Our class consists of nine people, most of whom are in their early-to-mid 20s, although (since this is a community college) there is one ancient old prune-faced student. For me, this was the first time I'd set foot in a classroom as a student since the 1980s.
The last time I'd taken a Spanish course was in 1986, when (for logistical reasons) I'd been a 2nd year student placed in a third year class. That had given me the opportunity to forget most of the Spanish I'd learned in my first year. As for Gretchen, her Spanish education had amounted to a few stray "units" in Montessori school. So we were both a little nervous by our class's prequisite of high school Spanish.
As it turned out, though, we didn't have much to fear. None of the students seemed to know any Spanish at all. As for the professor, she had a very agreeable demeanor and kept things interesting by varying the routine throughout the three and a half hour class. Sometimes she'd say things that indicated an unexpectedly non-provincial worldview. When using the Spanish word "radio," she said she listened to WAMC (the local public radio station). At another point she made a cultural observation that intellectuals in Latin America are proud of their learning and don't try to to hide it the way intellectuals and, particularly, politicians, do in this country.
Looking around the classroom, most of the other students seemed unimpressed. They rather reminded me of the kids I'd gone to high school with, though they were about 13 years younger. One guy resembled a Backstreet Boy and looked like he probably would have had difficulty defining the word "intellectual."

After class, Gretchen and I went into Kingston and had a celebratory luncheon at La Pupuseria on Broadway (the restaurant actually has another name, but that's what we call it).

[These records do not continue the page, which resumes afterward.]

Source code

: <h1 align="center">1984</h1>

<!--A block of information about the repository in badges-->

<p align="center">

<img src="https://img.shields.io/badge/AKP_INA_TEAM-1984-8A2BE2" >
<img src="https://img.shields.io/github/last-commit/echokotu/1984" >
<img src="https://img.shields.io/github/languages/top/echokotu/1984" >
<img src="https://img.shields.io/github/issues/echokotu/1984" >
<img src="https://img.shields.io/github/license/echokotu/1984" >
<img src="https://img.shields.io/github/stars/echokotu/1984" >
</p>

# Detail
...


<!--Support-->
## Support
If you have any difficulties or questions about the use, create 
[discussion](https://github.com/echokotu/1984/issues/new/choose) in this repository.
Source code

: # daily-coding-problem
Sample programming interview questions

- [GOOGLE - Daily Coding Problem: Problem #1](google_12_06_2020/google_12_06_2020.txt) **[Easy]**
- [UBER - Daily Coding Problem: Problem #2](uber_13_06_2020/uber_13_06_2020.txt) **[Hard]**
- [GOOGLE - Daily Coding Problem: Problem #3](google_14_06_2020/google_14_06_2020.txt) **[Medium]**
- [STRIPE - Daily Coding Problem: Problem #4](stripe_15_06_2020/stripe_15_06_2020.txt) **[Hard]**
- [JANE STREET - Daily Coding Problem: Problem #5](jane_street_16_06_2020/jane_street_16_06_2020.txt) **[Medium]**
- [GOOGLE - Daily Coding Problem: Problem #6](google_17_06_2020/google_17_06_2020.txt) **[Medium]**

At around dusk I continued a project begun last Spring of covering the concrete slab walkways in front of our house with mortar and pieces of bluestone. I made the mistake of working with most of my body unclothed, and various biting insects attacked me relentlessly. By the time I was done with tonight's section (defined by what I could accomplish with an 80 pound sack of mortar) I was covered with huge itchy mesas, the topographic kind.